La neuropsicóloga Audrey van der Meer, de la Universidad Noruega de Ciencia y Tecnología, lideró un estudio que rastreó la actividad cerebral de estudiantes con gorros de electroencefalograma mientras escribían a mano y en teclado. El resultado fue claro: al escribir a mano, distintas regiones del cerebro se conectaban entre sí mucho más que al teclear.
Esa conexión entre zonas cerebrales es justo lo que necesita el cerebro para formar recuerdos nuevos y aprender información, explica la investigadora. En cambio, el simple gesto de presionar una tecla con el mismo dedo una y otra vez resulta mucho menos estimulante para el cerebro, porque exige menos coordinación y menos procesos sensoriales al mismo tiempo.
¿Por qué escribir a mano exige tanto más al cerebro?
Cuando escribes a mano, tu cerebro tiene que coordinar al mismo tiempo el movimiento de la mano, la presión sobre el papel, la forma exacta de cada letra y el sonido que representa. Esa combinación de tareas simultáneas es la que activa tantas áreas distintas a la vez.
Un estudio con adultos que aprendían árabe encontró algo interesante: quienes practicaban las letras nuevas escribiéndolas a mano las reconocían y pronunciaban mejor después, comparado con quienes solo las tecleaban o simplemente las observaban.
No es solo cosa de estudiantes
Los beneficios no se quedan en la infancia ni en el salón de clases.
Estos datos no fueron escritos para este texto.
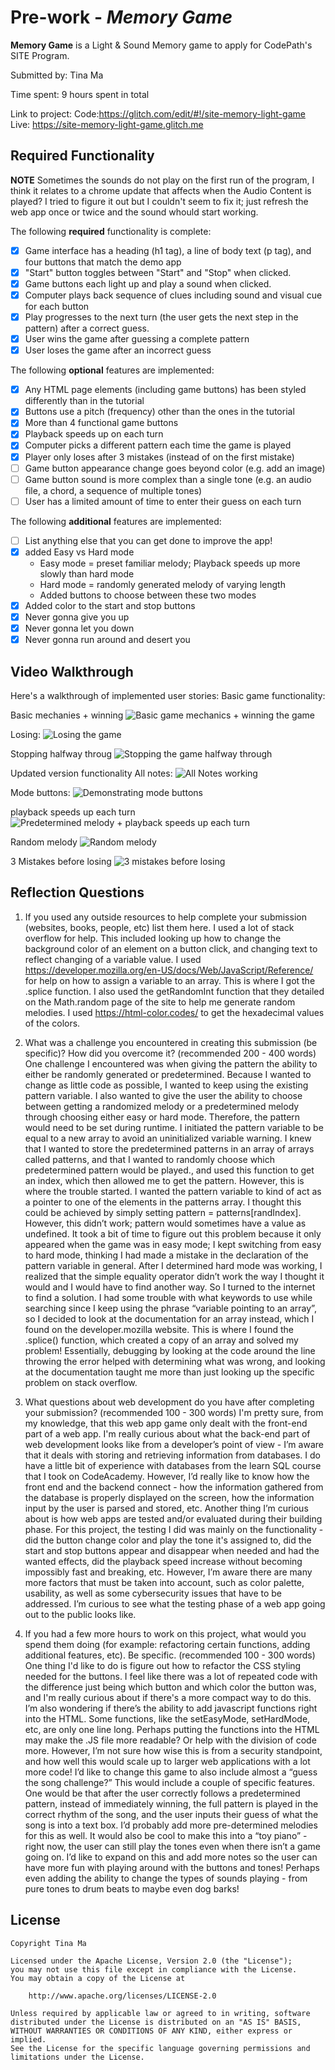 # Pre-work - *Memory Game*

**Memory Game** is a Light & Sound Memory game to apply for CodePath's SITE Program. 

Submitted by: Tina Ma

Time spent: 9 hours spent in total

Link to project: 
	Code:https://glitch.com/edit/#!/site-memory-light-game
	Live: https://site-memory-light-game.glitch.me

## Required Functionality
**NOTE** Sometimes the sounds do not play on the first run of the program,
I think it relates to a chrome update that affects when the Audio Content 
is played? I tried to figure it out but I couldn't seem to fix it;
just refresh the web app once or twice and the sound whould start working.

The following **required** functionality is complete:

* [x] Game interface has a heading (h1 tag), a line of body text (p tag), and four buttons that match the demo app
* [x] "Start" button toggles between "Start" and "Stop" when clicked. 
* [x] Game buttons each light up and play a sound when clicked. 
* [x] Computer plays back sequence of clues including sound and visual cue for each button
* [x] Play progresses to the next turn (the user gets the next step in the pattern) after a correct guess. 
* [x] User wins the game after guessing a complete pattern
* [x] User loses the game after an incorrect guess

The following **optional** features are implemented:

* [x] Any HTML page elements (including game buttons) has been styled differently than in the tutorial
* [x] Buttons use a pitch (frequency) other than the ones in the tutorial
* [x] More than 4 functional game buttons
* [x] Playback speeds up on each turn
* [x] Computer picks a different pattern each time the game is played 
* [x] Player only loses after 3 mistakes (instead of on the first mistake)
* [ ] Game button appearance change goes beyond color (e.g. add an image)
* [ ] Game button sound is more complex than a single tone (e.g. an audio file, a chord, a sequence of multiple tones)
* [ ] User has a limited amount of time to enter their guess on each turn

The following **additional** features are implemented:

- [ ] List anything else that you can get done to improve the app!
- [x] added Easy vs Hard mode
    - Easy mode = preset familiar melody; Playback speeds up more slowly than hard mode
    - Hard mode = randomly generated melody of varying length
    - Added buttons to choose between these two modes
- [x] Added color to the start and stop buttons
- [x] Never gonna give you up 
- [x] Never gonna let you down 
- [x] Never gonna run around and desert you

## Video Walkthrough

Here's a walkthrough of implemented user stories:
Basic game functionality:

Basic mechanies + winning
![Basic game mechanics + winning the game](https://github.com/t-a-ma/SITE-light-and-memory-game-demo/blob/main/make_sound.gif)

Losing:
![Losing the game](https://github.com/t-a-ma/SITE-light-and-memory-game-demo/blob/main/mistake.gif)

Stopping halfway throug
![Stopping the game halfway through](https://github.com/t-a-ma/SITE-light-and-memory-game-demo/blob/main/stop_halfway.gif)


Updated version functionality
All notes:
![All Notes working](https://github.com/t-a-ma/SITE-light-and-memory-game-demo/blob/main/all_notes.gif)

Mode buttons:
![Demonstrating mode buttons](https://github.com/t-a-ma/SITE-light-and-memory-game-demo/blob/main/updated_mode_buttons.gif)

playback speeds up each turn
![Predetermined melody + playback speeds up each turn](https://github.com/t-a-ma/SITE-light-and-memory-game-demo/blob/main/updated_playback_speed_increases.gif)

Random melody
![Random melody](https://github.com/t-a-ma/SITE-light-and-memory-game-demo/blob/main/update_random_melodies.gif)

3 Mistakes before losing
![3 mistakes before losing](https://github.com/t-a-ma/SITE-light-and-memory-game-demo/blob/main/updated_3_mistakes.gif)


## Reflection Questions
1. If you used any outside resources to help complete your submission (websites, books, people, etc) list them here. 
  I used a lot of stack overflow for help. This included looking up how to change the background color of 
  an element on a button click, and changing text to reflect changing of a variable value.
  I used https://developer.mozilla.org/en-US/docs/Web/JavaScript/Reference/ for 
  help on how to assign a variable to an array. This is where I got the .splice function. I also 
  used the getRandomInt function that they detailed on the Math.random page of the site to help me generate random melodies. 
  I used https://html-color.codes/ to get the hexadecimal values of the colors. 

2. What was a challenge you encountered in creating this submission (be specific)? How did you overcome it? (recommended 200 - 400 words) 
One challenge I encountered was when giving the pattern the ability to either be randomly generated or predetermined. Because I wanted to change as little code as possible, I wanted to keep using the existing pattern variable. I also wanted to give the user the ability to choose between getting a randomized melody or a predetermined melody through choosing either easy or hard mode. Therefore, the pattern would need to be set during runtime. I initiated the pattern variable to be equal to a new array to avoid an uninitialized variable warning. 
I knew that I wanted to store the predetermined patterns in an array of arrays called patterns, and that I wanted to randomly choose which predetermined pattern would be played., and used this function to get an index, which then allowed me to get the pattern. However, this is where the trouble started. I wanted the pattern variable to kind of act as a pointer to one of the elements in the patterns array. I thought this could be achieved by simply setting pattern = patterns[randIndex]. However, this didn’t work; pattern would sometimes have a value as undefined. It took a bit of time to figure out this problem because it only appeared when the game was in easy mode; I kept switching from easy to hard mode, thinking I had made a mistake in the declaration of the pattern variable in general. After I determined hard mode was working, I realized that the simple equality operator didn’t work the way I thought it would and I would have to find another way. So I turned to the internet to find a solution. I had some trouble with what keywords to use while searching since I keep using the phrase “variable pointing to an array”, so I decided to look at the documentation for an array instead, which I found on the developer.mozilla website. This is where I found the .splice() function, which created a copy of an array and solved my problem! Essentially,  debugging by looking at the code around the line throwing the error helped with determining what was wrong, and looking at the documentation taught me more than just looking up the specific problem on stack overflow.

3. What questions about web development do you have after completing your submission? (recommended 100 - 300 words) 
I'm pretty sure, from my knowledge, that this web app game only dealt with the front-end part of a web app. I'm really curious about what the back-end part of web development looks like from a developer’s point of view - I’m aware that it deals with storing and retrieving information from databases. I do have a little bit of experience with databases from the learn SQL course that I took on CodeAcademy. However, I’d really like to know how the front end and the backend connect - how the information gathered from the database is properly displayed on the screen, how the information input by the user is parsed and stored, etc. 
	Another thing I’m curious about is how web apps are tested and/or evaluated during their building phase.  For this project, the testing I did was mainly on the functionality - did the button change color and play the tone it's assigned to, did the start and stop buttons appear and disappear when needed and had the wanted effects, did the playback speed increase without becoming impossibly fast and breaking, etc. However, I’m aware there are many more factors that must be taken into account, such as color palette, usability, as well as some cybersecurity issues that have to be addressed. I’m curious to see what the testing phase of a web app going out to the public looks like.
  

4. If you had a few more hours to work on this project, what would you spend them doing (for example: refactoring certain functions, adding additional features, etc). Be specific. (recommended 100 - 300 words) 
One thing I'd like to do is figure out how to refactor the CSS styling needed for the buttons. I feel like there was a lot of repeated code with the difference just being which button and which color the button was,  and I'm really curious about if there's a more compact way to do this. I’m also wondering if there’s the ability to add javascript functions right into the HTML. Some functions, like the setEasyMode, setHardMode, etc, are only one line long. Perhaps putting the functions into the HTML may make the .JS file more readable? Or help with the division of code more. However, I’m not sure how wise this is from a security standpoint, and how well this would scale up to larger web applications with a lot more code!
I’d like to change this game to also include almost a “guess the song challenge?” This would include a couple of specific features. One would be that after the user correctly follows a predetermined pattern, instead of immediately winning, the full pattern is played in the correct rhythm of the song, and the user inputs their guess of what the song is into a text box. I’d probably add more pre-determined melodies for this as well. 
It would also be cool to make this into a “toy piano” - right now, the user can still play the tones even when there isn’t a game going on. I’d like to expand on this and add more notes so the user can have more fun with playing around with the buttons and tones! Perhaps even adding the ability to change the types of sounds playing - from pure tones to drum beats to maybe even dog barks! 



## License

    Copyright Tina Ma

    Licensed under the Apache License, Version 2.0 (the "License");
    you may not use this file except in compliance with the License.
    You may obtain a copy of the License at

        http://www.apache.org/licenses/LICENSE-2.0

    Unless required by applicable law or agreed to in writing, software
    distributed under the License is distributed on an "AS IS" BASIS,
    WITHOUT WARRANTIES OR CONDITIONS OF ANY KIND, either express or implied.
    See the License for the specific language governing permissions and
    limitations under the License.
En adultos mayores, escribir a mano funciona casi como un ejercicio cognitivo: ayuda a mantener activa la función cerebral y podría servir para contrarrestar parte del deterioro cognitivo asociado a la edad, de forma parecida a como funcionan los talleres de memoria.
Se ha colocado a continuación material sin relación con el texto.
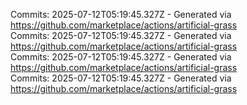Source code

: Commits: 2025-07-12T05:19:45.327Z - Generated via https://github.com/marketplace/actions/artificial-grass
<br>
Commits: 2025-07-12T05:19:45.327Z - Generated via https://github.com/marketplace/actions/artificial-grass
<br>
Commits: 2025-07-12T05:19:45.327Z - Generated via https://github.com/marketplace/actions/artificial-grass
<br>
Commits: 2025-07-12T05:19:45.327Z - Generated via https://github.com/marketplace/actions/artificial-grass
<br>
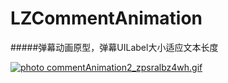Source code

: # LZCommentAnimation
#####弹幕动画原型，弹幕UILabel大小适应文本长度 



<a href="http://s781.photobucket.com/user/luzheng1208/media/commentAnimation2_zpsralbz4wh.gif.html" target="_blank"><img src="http://i781.photobucket.com/albums/yy100/luzheng1208/commentAnimation2_zpsralbz4wh.gif" border="0" alt=" photo commentAnimation2_zpsralbz4wh.gif"/></a>
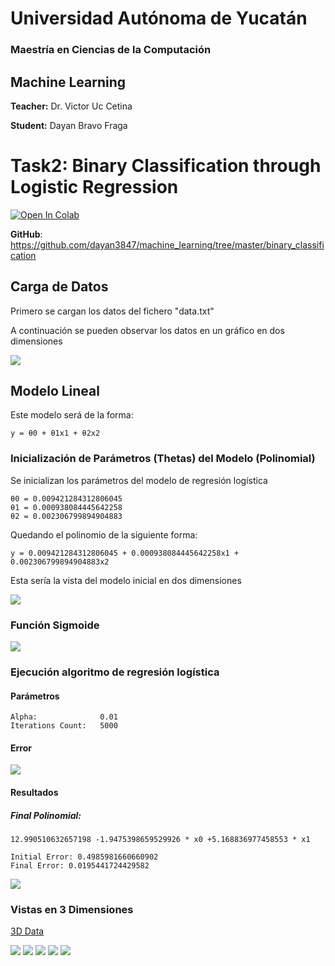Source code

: # Universidad Autónoma de Yucatán

### Maestría en Ciencias de la Computación

## Machine Learning

**Teacher:** Dr. Victor Uc Cetina

**Student:** Dayan Bravo Fraga

# Task2: Binary Classification through Logistic Regression

[![Open In Colab](https://colab.research.google.com/assets/colab-badge.svg)](https://colab.research.google.com/github/dayan3847/machine_learning/blob/master/binary_classification/colab/logistic_regression.ipynb)

**GitHub**: https://github.com/dayan3847/machine_learning/tree/master/binary_classification

## Carga de Datos

Primero se cargan los datos del fichero "data.txt"

A continuación se pueden observar los datos en un gráfico en dos dimensiones

![](img/data_points_2d.png)

## Modelo Lineal

Este modelo será de la forma:

`y = θ0 + θ1x1 + θ2x2`

### Inicialización de Parámetros (Thetas) del Modelo (Polinomial)

Se inicializan los parámetros del modelo de regresión logística

    θ0 = 0.009421284312806045
    θ1 = 0.000938084445642258
    θ2 = 0.002306799894904883

Quedando el polinomio de la siguiente forma:

`y = 0.009421284312806045 + 0.000938084445642258x1 + 0.002306799894904883x2`

Esta sería la vista del modelo inicial en dos dimensiones

![](img/initial_parameters_2d.png)

### Función Sigmoide

![](img/sigmoide.png)

### Ejecución algoritmo de regresión logística

#### Parámetros

    Alpha:              0.01
    Iterations Count:   5000

#### Error

![](img/error.png)

#### Resultados

##### Final Polinomial:

`12.990510632657198 -1.9475398659529926 * x0 +5.168836977458553 * x1`

    Initial Error: 0.4985981660660902
    Final Error: 0.0195441724429582

![](img/final_2d.png)

### Vistas en 3 Dimensiones

[3D Data](reports/2023-02-12_02-43-59/figure_3d_data.html)

![](img/data_points_3d.png)
![](img/newplot_2.png)
![](img/newplot_3.png)
![](img/newplot_4.png)
![](img/newplot_5.png)
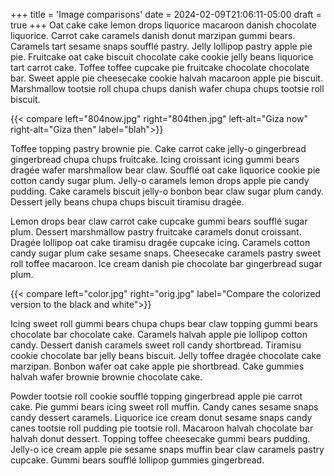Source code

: +++
title = 'Image comparisons'
date = 2024-02-09T21:06:11-05:00
draft = true
+++
Oat cake cake lemon drops liquorice macaroon danish chocolate liquorice. Carrot cake caramels danish donut marzipan gummi bears. Caramels tart sesame snaps soufflé pastry. Jelly lollipop pastry apple pie pie. Fruitcake oat cake biscuit chocolate cake cookie jelly beans liquorice tart carrot cake. Toffee toffee cupcake pie fruitcake chocolate chocolate bar. Sweet apple pie cheesecake cookie halvah macaroon apple pie biscuit. Marshmallow tootsie roll chupa chups danish wafer chupa chups tootsie roll biscuit.

{{< compare left="804now.jpg" right="804then.jpg" left-alt="Giza now" right-alt="Giza then" label="blah">}}

Toffee topping pastry brownie pie. Cake carrot cake jelly-o gingerbread gingerbread chupa chups fruitcake. Icing croissant icing gummi bears dragée wafer marshmallow bear claw. Soufflé oat cake liquorice cookie pie cotton candy sugar plum. Jelly-o caramels lemon drops apple pie candy pudding. Cake caramels biscuit jelly-o bonbon bear claw sugar plum candy. Dessert jelly beans chupa chups biscuit tiramisu dragée.

Lemon drops bear claw carrot cake cupcake gummi bears soufflé sugar plum. Dessert marshmallow pastry fruitcake caramels donut croissant. Dragée lollipop oat cake tiramisu dragée cupcake icing. Caramels cotton candy sugar plum cake sesame snaps. Cheesecake caramels pastry sweet roll toffee macaroon. Ice cream danish pie chocolate bar gingerbread sugar plum.

{{< compare left="color.jpg" right="orig.jpg" label="Compare the colorized version to the black and white">}}


Icing sweet roll gummi bears chupa chups bear claw topping gummi bears chocolate bar chocolate cake. Caramels halvah apple pie lollipop cotton candy. Dessert danish caramels sweet roll candy shortbread. Tiramisu cookie chocolate bar jelly beans biscuit. Jelly toffee dragée chocolate cake marzipan. Bonbon wafer oat cake apple pie shortbread. Cake gummies halvah wafer brownie brownie chocolate cake.

Powder tootsie roll cookie soufflé topping gingerbread apple pie carrot cake. Pie gummi bears icing sweet roll muffin. Candy canes sesame snaps candy dessert caramels. Liquorice ice cream donut sesame snaps candy canes tootsie roll pudding pie tootsie roll. Macaroon halvah chocolate bar halvah donut dessert. Topping toffee cheesecake gummi bears pudding. Jelly-o ice cream apple pie sesame snaps muffin bear claw caramels pastry cupcake. Gummi bears soufflé lollipop gummies gingerbread.
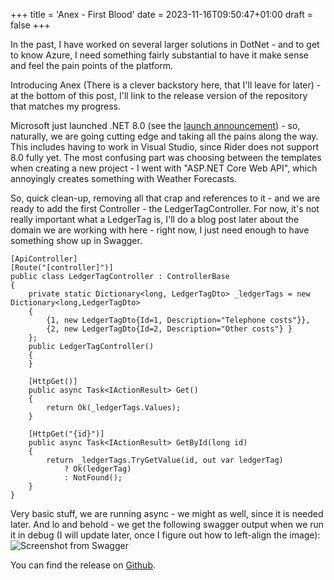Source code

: +++
title = 'Anex - First Blood'
date = 2023-11-16T09:50:47+01:00
draft = false
+++

In the past, I have worked on several larger solutions in DotNet - and to get to know Azure, I need something fairly substantial to have it make sense and feel the pain points of the platform.

Introducing Anex (There is a clever backstory here, that I'll leave for later) - at the bottom of this post, I'll link to the release version of the repository that matches my progress.

Microsoft just launched .NET 8.0 (see the [launch announcement](https://devblogs.microsoft.com/dotnet/announcing-dotnet-8/)) - so, naturally, we are going cutting edge and taking all the pains along the way. This includes having to work in Visual Studio, since Rider does not support 8.0 fully yet. The most confusing part was choosing between the templates when creating a new project - I went with "ASP.NET Core Web API", which annoyingly creates something with Weather Forecasts.

So, quick clean-up, removing all that crap and references to it - and we are ready to add the first Controller - the LedgerTagController. For now, it's not really important what a LedgerTag is, I'll do a blog post later about the domain we are working with here - right now, I just need enough to have something show up in Swagger.

    [ApiController]
    [Route("[controller]")]
    public class LedgerTagController : ControllerBase
    {
        private static Dictionary<long, LedgerTagDto> _ledgerTags = new Dictionary<long,LedgerTagDto>
        {
            {1, new LedgerTagDto{Id=1, Description="Telephone costs"}},
            {2, new LedgerTagDto{Id=2, Description="Other costs"} }
        };
        public LedgerTagController()
        {
        }

        [HttpGet()]
        public async Task<IActionResult> Get()
        {
            return Ok(_ledgerTags.Values);
        }

        [HttpGet("{id}")]
        public async Task<IActionResult> GetById(long id)
        {
            return _ledgerTags.TryGetValue(id, out var ledgerTag) 
                ? Ok(ledgerTag) 
                : NotFound();
        }
    }

Very basic stuff, we are running async - we might as well, since it is needed later. And lo and behold - we get the following swagger output when we run it in debug (I will update later, once I figure out how to left-align the image): 
![Screenshot from Swagger](/images/2023/Swagger-screenshot.png)

You can find the release on [Github](https://github.com/goblinhero/Anex/releases/tag/v1).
También hay evidencia de que tomar notas a mano en una clase o conferencia ayuda a comprender mejor el contenido y a recordarlo con más claridad, comparado con tomar esas mismas notas en una laptop o tablet.
¿Significa esto que hay que dejar la tecnología?
No necesariamente. Los propios especialistas señalan que lo ideal es un equilibrio: aprovechar las herramientas digitales sin dejar de lado por completo la escritura a mano, sobre todo en la educación de los niños, donde ayuda a desarrollar tanto la lectura como la coordinación motora fina.
La recomendación práctica es sencilla: para aprender algo nuevo, memorizar una lista o simplemente concentrarte mejor, cambiar el teclado por una hoja y un lápiz de vez en cuando puede marcar una diferencia real en qué tanto retiene tu cerebro.